Ever read a story and thought, “Man, what is this, a how to manual?”

Conversely, ever read one and thought, “Holy cow, that is not how that works!”

So, how much research is too much?

From a scifi perspective, I try to incorporate as much reality in my biology, environmental procedures, and technology; I mean, spaceships need some kind of fuel, right?

Is it better to use an endless supply of 100% energy output ElementX, or is it better to utilize zero-grav propulsion and provide a slight description of how it works?

Maybe a combination of the two is best, and my suggestion is if a long description is absolutely pertinent, put in dialogue. Make it fun, not a study guide.

Not everything is scifi, though. Sometimes, stories utilize history or criminal methodology.

Research is always important. The last thing you-as a writer-want is a review from a reader stating that you don’t know what you’re talking about. It can really affect your reader base, and as a reader, the last thing you want is to find a wholly inaccurate depiction of something in which your well educated.

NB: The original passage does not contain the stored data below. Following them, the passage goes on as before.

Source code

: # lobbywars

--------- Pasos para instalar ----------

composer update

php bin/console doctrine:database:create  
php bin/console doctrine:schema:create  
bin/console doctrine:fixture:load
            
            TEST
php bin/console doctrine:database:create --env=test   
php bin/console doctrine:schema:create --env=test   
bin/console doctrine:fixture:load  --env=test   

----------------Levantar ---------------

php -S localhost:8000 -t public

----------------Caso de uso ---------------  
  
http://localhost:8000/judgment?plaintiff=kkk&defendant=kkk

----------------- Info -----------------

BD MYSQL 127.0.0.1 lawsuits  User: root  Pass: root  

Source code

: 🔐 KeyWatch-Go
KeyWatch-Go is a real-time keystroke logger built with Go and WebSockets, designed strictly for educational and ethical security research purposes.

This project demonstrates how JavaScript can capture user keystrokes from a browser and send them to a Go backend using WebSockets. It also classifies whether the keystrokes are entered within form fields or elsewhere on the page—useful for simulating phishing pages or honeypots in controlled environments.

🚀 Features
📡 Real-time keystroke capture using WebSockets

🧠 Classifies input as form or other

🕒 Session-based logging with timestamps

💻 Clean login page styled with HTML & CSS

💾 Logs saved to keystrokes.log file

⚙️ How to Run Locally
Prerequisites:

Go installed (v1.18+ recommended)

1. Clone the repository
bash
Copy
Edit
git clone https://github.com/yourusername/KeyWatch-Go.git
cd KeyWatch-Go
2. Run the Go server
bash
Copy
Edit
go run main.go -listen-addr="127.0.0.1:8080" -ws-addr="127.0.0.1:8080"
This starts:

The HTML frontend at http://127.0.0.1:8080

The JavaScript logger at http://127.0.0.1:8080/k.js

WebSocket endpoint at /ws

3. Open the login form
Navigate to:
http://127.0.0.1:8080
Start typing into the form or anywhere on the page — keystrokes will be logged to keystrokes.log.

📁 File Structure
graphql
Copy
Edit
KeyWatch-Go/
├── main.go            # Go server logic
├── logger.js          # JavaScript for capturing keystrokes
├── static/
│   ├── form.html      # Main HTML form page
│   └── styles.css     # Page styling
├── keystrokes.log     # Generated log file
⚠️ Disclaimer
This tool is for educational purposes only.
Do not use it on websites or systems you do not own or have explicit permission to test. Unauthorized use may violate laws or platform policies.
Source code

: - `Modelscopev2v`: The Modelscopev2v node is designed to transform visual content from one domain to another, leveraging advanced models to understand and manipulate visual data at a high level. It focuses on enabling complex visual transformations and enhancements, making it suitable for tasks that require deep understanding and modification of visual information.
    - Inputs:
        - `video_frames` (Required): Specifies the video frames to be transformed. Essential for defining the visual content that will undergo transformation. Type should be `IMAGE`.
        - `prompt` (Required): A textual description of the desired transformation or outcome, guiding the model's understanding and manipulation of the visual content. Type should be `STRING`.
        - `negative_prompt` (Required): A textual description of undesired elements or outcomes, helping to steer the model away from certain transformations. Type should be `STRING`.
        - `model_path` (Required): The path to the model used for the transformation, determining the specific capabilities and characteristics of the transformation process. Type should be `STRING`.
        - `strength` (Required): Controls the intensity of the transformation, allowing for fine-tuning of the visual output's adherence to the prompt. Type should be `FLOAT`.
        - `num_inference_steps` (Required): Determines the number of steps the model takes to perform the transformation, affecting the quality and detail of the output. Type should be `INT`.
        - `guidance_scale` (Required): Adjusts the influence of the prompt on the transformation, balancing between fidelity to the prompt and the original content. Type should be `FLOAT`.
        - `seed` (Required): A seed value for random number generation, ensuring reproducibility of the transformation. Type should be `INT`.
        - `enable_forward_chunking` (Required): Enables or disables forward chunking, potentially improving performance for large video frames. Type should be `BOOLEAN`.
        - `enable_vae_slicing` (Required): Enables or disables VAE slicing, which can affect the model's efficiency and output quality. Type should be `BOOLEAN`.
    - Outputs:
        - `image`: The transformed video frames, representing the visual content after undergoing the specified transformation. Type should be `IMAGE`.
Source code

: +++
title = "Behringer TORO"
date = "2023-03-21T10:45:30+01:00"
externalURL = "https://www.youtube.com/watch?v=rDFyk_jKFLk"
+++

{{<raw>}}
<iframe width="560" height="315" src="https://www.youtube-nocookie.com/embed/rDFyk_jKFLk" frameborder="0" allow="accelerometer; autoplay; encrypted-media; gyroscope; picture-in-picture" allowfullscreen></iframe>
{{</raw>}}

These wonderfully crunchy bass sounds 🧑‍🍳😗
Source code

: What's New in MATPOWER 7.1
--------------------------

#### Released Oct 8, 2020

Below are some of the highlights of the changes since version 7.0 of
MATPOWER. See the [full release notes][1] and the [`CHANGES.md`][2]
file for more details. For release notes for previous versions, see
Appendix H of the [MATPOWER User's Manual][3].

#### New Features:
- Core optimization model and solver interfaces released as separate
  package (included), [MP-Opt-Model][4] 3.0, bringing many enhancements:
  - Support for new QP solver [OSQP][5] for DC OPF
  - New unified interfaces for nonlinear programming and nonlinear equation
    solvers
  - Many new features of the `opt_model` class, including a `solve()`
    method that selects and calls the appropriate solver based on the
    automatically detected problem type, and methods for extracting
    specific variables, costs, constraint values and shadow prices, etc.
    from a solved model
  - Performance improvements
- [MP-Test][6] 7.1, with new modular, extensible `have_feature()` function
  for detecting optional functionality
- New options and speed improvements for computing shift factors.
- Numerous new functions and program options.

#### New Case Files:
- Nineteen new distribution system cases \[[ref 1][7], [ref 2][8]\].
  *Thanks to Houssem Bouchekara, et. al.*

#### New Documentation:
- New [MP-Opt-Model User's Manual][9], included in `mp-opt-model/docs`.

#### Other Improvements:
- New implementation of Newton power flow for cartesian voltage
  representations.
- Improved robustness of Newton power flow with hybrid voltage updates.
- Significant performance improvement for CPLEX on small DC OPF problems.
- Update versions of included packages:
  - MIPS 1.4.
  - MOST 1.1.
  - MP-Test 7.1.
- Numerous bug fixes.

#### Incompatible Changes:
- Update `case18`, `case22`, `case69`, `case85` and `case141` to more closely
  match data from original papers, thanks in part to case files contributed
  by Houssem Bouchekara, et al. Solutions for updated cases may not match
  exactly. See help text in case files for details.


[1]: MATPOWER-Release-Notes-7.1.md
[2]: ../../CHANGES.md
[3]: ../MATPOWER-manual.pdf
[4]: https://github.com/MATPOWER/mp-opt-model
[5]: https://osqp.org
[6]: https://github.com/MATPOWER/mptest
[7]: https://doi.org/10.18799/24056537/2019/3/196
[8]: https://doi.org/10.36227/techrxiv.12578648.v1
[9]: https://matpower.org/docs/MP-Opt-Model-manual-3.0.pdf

It’s a delicate balance, no doubt, but I wanted to put it out there. Research is important; researching a town, a culture, history, science, whatever, but it can’t overshadow the plot, characters, or story in general. Beta readers are a great way to find out what the right balance for your particular story is, and it can vary based on the length of your work as much as your portrayal of the study.

I’d love to know if anyone can share an experience, a reader or writer, on this topic.

Have you written a story and received comments regarding your research?

Have you read a story and found it to benefit/detract because of the level of research implemented?

Thanks, everyone. You’re all aces in my book.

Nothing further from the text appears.